Andrew Douglas

Personal information
- Born: August 12, 1998 (age 27) New York, USA
- Education: University of Pennsylvania
- Height: 176 cm (5 ft 9 in)
- Weight: 68 kg (150 lb)

Sport
- Country: United States
- Handedness: Right Handed
- Retired: 2024
- Racquet used: Tecnifibre

Men's singles
- Highest ranking: No. 48 (January 2024)

Medal record
Men's squash
Representing United States
Pan American Games
| Gold medal – first place | 2019 Lima | Team |
| Bronze medal – third place | 2019 Lima | Mixed doubles |

= Andrew Douglas (squash player) =

American professional squash player

Andrew Douglas (born 12 August 1998 in New York) is a retired American professional squash player.

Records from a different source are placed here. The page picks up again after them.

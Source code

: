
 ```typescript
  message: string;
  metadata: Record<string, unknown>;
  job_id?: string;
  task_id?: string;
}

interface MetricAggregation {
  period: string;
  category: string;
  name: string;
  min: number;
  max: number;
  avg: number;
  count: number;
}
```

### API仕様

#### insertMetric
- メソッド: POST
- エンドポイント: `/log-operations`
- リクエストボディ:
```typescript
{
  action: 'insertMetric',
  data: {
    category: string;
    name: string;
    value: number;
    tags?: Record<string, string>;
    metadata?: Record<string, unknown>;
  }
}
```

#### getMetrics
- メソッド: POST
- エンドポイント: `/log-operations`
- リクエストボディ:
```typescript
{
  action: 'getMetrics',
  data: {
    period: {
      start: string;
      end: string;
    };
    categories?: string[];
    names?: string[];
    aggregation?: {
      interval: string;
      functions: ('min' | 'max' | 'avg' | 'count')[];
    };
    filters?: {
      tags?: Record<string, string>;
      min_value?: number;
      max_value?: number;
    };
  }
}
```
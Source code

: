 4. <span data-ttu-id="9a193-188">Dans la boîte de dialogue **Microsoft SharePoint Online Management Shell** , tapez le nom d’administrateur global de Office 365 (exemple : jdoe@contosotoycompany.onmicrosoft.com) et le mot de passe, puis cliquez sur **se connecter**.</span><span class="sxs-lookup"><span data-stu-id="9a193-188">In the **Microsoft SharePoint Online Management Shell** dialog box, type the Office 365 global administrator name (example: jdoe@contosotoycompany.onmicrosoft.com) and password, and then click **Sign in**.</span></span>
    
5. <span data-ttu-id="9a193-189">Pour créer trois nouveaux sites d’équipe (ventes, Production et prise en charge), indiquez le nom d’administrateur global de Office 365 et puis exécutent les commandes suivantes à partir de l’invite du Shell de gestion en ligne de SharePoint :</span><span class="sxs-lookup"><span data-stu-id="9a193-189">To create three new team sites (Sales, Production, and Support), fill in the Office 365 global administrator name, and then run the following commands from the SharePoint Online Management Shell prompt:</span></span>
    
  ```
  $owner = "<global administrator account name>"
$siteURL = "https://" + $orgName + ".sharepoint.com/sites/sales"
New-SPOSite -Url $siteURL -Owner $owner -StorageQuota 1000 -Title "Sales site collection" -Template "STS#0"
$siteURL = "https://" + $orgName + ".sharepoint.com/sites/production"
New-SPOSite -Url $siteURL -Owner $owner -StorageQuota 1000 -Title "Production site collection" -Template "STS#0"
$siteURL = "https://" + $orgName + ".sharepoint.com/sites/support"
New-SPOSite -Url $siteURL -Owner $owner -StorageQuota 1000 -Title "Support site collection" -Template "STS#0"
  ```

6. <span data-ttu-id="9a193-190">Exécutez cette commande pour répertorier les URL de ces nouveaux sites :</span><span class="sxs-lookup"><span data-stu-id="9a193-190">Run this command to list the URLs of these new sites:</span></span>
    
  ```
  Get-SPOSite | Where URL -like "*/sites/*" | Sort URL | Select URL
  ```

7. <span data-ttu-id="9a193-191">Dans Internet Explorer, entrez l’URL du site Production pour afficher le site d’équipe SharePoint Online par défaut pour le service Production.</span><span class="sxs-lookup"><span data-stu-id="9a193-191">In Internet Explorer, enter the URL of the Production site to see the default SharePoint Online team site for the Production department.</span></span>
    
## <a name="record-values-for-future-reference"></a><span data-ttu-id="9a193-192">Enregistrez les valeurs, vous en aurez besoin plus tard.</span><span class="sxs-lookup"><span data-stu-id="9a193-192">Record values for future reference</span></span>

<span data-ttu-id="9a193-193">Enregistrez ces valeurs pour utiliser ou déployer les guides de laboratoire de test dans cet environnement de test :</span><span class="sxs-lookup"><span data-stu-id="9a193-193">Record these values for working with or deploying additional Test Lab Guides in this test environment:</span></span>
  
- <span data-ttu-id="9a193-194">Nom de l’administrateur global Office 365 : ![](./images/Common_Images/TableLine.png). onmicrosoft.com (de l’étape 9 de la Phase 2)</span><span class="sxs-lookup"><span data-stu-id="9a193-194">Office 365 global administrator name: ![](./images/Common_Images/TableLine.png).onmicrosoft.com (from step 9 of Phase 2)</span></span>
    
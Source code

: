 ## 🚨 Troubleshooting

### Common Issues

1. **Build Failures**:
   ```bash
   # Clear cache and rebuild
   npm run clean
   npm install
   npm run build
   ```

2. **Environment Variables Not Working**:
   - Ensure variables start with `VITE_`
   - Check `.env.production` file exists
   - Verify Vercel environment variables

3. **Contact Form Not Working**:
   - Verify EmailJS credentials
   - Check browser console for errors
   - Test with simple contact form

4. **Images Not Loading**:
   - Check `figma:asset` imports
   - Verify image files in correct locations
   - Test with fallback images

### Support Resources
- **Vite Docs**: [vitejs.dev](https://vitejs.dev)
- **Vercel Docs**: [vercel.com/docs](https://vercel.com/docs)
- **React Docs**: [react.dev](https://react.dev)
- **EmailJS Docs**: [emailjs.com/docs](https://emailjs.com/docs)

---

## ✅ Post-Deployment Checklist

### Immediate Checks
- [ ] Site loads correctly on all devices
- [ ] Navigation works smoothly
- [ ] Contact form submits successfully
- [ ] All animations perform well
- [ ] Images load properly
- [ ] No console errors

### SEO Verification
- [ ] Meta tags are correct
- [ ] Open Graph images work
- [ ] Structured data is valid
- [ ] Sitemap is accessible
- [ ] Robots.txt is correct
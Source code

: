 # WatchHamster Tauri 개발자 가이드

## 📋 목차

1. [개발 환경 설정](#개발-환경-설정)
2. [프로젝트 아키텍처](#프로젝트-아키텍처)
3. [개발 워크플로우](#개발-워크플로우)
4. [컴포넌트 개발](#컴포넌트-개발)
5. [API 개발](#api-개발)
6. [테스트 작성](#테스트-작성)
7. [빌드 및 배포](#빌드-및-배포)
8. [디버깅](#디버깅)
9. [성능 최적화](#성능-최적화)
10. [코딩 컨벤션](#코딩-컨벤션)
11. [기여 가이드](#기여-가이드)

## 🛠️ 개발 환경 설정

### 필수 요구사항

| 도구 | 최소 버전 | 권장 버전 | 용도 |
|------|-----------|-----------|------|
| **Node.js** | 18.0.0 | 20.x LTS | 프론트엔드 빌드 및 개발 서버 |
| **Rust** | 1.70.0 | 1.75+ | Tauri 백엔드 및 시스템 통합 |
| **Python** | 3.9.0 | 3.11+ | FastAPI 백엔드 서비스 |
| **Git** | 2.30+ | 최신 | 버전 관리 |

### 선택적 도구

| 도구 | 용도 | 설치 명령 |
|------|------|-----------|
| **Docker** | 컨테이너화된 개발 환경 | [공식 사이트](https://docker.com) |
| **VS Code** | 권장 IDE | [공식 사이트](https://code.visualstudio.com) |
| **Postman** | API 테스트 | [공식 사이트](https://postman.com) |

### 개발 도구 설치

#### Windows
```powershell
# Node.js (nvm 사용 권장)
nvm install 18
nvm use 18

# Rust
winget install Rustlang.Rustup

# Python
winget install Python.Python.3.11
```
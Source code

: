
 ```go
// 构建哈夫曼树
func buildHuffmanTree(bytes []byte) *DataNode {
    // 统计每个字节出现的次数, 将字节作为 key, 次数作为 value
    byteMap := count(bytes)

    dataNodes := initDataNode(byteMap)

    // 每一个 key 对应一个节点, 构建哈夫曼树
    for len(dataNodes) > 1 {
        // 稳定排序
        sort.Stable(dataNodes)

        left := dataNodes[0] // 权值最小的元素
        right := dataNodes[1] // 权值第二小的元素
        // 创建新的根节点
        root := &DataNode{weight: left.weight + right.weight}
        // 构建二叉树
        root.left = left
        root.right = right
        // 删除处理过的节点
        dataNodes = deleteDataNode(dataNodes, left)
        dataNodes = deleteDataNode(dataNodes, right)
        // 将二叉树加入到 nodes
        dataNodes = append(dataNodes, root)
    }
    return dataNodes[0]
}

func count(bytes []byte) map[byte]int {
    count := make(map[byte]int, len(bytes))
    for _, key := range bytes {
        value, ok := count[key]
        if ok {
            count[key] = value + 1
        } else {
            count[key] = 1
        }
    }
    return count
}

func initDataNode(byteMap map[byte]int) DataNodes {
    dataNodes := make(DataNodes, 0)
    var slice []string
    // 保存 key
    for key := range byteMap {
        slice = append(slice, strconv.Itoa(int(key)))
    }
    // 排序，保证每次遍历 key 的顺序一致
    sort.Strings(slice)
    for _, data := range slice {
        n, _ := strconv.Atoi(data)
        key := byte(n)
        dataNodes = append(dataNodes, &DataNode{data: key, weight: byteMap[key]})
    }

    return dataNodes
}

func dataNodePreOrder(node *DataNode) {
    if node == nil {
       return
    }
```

He reached a career-high PSA ranking of number 48 in the world. He won the 2018 Barbados Open professional tournament
Douglas won a gold medal in the team event and a bronze in the mixed doubles for the United States at the 2019 Pan American Games in Lima Peru. In April 2023 he won the US Squash National Championships for the first time in his career. He retired in August 2024.

Douglas graduated from the University of Pennsylvania in 2021. He played number 1 on the men's varsity squash team for Penn. He was a four-time All-American and four-time All-Ivy player. Douglas won the Men's National Champions (Squash) in 2023.